Views on Raksha Bandhan from B-Town


Raksha Bandhan also known as Rakhi Purnima or Rakhi festival is an ancient Indian festival. It celebrates the bond of love and affection between a sister and a brother. As per ritual, the sister ties a thread (known as Rakhi) on the wrist of his brother and marks a tilak on his forehead. The brother promises to always protect his sister. While for celebrations, fairs are held in most of the towns, where beautiful rakhis are sold. Women and girls visit these fairs and select their favorite rakhi. Some girls prefer to make rakhi of their own.

Chandan Roy Sanyal: “It’s been long time celebrating Raksha Bandhan now. But according to the ongoing scenario of our society it’s been important to showcase the value of a sister. The society is been taking a reverse gear, women need to be nurtured and protected from the evils and who else is there, than a dear brother for her protection.”

Mahika Sharma: “Raksha Bandhan reinforces the love between a brother and a sister. It is the duty of every brother to protect his sister. The sister keeps praying for the well-being, success, and safety of her brother. The brother promises to safeguard his sister under all circumstances. It helps to build a healthy family relationship. Wish I could have a brother but I am really happy to have elder sister, she protects and loves me every now and than. For me its a sibling festival never mind if it’s bhai-bhai, sister-sister or brother-sister.”

Madhura Naik: “In an emotional country like India where relations are cherished like a religion, a bond between a brother and sister is a true identity of the culture of our country. Even though we celebrate Rakhi once in a year, it’s the trust and love that a brother and sister look forward to between them all through the year. So on this occasion of Rakhi, I would like to thank my brothers for sharing this bond with me and I’m sure it will grow stronger with time.”

Prateik Babbar: “Raksha Bandhan signifies the bond between a brother and a sister which according to me is the sweetest and purest form or love for your family. It encompasses all the little fights, the secrets, the shenanigans and all. Raksha Bandhan just encapsulates all this in one day.”

Hanif Halal: “I haven’t really celebrated Raksha Bandhan in its true sense or ritual.

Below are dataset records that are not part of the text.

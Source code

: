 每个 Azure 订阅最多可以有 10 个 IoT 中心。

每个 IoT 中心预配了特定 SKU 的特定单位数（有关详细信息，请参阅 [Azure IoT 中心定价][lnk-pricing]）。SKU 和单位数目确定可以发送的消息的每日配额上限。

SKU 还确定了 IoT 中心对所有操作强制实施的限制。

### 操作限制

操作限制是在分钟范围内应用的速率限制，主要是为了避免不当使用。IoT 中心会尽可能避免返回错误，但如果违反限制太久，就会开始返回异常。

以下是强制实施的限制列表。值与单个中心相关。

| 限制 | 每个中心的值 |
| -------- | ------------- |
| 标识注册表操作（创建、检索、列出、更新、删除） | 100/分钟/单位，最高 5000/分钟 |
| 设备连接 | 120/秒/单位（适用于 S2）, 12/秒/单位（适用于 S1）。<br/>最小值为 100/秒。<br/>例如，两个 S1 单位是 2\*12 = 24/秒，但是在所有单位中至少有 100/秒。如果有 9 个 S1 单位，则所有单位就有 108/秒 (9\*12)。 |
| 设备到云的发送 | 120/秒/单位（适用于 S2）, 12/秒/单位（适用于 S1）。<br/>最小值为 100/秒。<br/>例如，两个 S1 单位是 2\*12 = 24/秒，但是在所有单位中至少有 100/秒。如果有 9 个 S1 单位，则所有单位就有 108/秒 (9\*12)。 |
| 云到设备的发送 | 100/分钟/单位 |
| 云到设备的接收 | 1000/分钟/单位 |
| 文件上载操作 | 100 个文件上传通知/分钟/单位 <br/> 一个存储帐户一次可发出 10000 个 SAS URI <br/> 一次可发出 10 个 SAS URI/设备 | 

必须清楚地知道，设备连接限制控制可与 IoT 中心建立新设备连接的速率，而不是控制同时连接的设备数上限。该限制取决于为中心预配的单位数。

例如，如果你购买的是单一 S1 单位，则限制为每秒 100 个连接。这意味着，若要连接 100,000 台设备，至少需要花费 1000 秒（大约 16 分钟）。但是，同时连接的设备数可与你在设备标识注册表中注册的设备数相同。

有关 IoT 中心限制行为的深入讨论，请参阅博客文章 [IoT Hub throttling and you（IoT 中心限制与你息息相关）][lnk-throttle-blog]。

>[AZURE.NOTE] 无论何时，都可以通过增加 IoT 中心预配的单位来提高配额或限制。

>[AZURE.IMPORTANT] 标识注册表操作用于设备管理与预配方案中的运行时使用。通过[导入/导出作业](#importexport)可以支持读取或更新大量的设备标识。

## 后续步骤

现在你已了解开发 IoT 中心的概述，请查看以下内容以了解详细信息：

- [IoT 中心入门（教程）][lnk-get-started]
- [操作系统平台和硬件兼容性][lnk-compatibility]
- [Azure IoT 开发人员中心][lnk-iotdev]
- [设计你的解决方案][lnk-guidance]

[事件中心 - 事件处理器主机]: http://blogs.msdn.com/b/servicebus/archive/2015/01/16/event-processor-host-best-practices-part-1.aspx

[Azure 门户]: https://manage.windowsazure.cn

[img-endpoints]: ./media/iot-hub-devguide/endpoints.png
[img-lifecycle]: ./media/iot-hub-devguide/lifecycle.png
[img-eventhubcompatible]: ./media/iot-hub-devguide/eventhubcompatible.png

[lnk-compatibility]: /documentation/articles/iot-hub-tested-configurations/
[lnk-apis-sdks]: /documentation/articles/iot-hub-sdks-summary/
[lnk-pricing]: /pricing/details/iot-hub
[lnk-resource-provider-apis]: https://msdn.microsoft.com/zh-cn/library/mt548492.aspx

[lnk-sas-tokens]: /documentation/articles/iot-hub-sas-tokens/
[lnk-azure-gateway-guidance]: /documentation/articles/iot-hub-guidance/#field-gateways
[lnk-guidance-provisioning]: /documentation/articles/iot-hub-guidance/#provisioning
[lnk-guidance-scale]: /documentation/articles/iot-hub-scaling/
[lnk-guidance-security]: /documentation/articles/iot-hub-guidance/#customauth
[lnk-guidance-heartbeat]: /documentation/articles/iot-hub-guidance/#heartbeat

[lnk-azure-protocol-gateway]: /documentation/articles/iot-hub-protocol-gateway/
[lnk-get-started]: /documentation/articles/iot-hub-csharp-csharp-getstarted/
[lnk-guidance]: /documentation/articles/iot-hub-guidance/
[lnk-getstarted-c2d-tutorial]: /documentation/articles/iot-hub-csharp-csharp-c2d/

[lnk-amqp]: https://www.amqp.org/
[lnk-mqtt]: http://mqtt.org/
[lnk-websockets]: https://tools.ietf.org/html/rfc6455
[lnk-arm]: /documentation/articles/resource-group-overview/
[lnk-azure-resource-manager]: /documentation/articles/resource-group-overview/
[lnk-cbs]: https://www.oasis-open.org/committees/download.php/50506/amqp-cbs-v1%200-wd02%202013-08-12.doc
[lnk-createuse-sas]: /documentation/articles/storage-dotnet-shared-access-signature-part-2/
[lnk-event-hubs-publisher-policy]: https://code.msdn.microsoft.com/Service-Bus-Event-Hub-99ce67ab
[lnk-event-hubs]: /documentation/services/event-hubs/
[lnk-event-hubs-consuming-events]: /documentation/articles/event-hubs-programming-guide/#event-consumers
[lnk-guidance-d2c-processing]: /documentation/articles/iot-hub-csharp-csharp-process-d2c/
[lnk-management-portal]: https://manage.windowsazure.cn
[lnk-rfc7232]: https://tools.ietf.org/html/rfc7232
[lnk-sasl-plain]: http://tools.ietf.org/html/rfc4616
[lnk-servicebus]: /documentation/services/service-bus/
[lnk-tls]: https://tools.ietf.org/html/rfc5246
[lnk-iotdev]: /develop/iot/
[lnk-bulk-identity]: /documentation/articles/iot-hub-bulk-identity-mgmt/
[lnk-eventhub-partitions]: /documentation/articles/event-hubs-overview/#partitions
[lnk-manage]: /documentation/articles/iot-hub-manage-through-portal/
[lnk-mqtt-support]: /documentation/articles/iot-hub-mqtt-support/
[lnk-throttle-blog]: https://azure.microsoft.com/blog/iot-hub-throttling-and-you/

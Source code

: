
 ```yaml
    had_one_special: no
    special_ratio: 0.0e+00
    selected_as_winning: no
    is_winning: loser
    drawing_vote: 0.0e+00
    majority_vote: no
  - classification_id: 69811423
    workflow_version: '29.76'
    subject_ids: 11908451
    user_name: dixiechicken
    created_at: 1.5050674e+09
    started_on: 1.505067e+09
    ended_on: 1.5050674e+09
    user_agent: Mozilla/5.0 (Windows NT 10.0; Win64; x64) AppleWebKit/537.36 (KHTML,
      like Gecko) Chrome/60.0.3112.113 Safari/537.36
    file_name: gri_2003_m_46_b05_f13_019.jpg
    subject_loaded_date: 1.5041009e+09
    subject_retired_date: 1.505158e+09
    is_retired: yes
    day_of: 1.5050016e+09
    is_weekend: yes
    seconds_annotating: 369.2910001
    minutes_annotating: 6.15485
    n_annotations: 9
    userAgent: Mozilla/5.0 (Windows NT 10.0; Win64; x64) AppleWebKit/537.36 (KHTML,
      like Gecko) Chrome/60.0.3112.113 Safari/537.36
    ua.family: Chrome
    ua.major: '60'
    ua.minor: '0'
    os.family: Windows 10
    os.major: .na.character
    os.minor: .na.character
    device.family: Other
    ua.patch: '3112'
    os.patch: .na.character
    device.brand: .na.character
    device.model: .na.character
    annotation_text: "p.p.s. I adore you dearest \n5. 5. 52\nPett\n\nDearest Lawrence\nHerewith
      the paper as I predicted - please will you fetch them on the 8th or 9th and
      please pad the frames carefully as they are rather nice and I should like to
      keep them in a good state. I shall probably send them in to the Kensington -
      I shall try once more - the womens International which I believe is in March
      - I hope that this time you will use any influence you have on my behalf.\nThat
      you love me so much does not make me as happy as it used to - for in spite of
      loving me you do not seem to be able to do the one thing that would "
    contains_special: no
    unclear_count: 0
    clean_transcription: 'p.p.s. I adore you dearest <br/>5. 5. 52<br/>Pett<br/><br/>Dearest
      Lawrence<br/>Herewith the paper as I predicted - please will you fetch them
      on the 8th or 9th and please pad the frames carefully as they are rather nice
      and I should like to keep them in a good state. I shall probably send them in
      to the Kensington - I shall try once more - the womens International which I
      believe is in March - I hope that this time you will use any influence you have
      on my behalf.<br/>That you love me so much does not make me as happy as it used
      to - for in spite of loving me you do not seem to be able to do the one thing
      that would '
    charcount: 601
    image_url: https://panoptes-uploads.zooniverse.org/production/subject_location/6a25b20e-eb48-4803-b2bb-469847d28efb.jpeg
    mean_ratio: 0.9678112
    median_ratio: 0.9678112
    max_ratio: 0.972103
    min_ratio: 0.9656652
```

But it’s always been a great bonding experience in my life with the few people that I care about. I haven’t been able to keep in touch with all the sisters I have made over the years, but the fact that genuine care, love and affection can reside in our hearts, even though we are not biological siblings or cousins, warm my heart and keep my faith in basic humanity, love and respect at its peak.”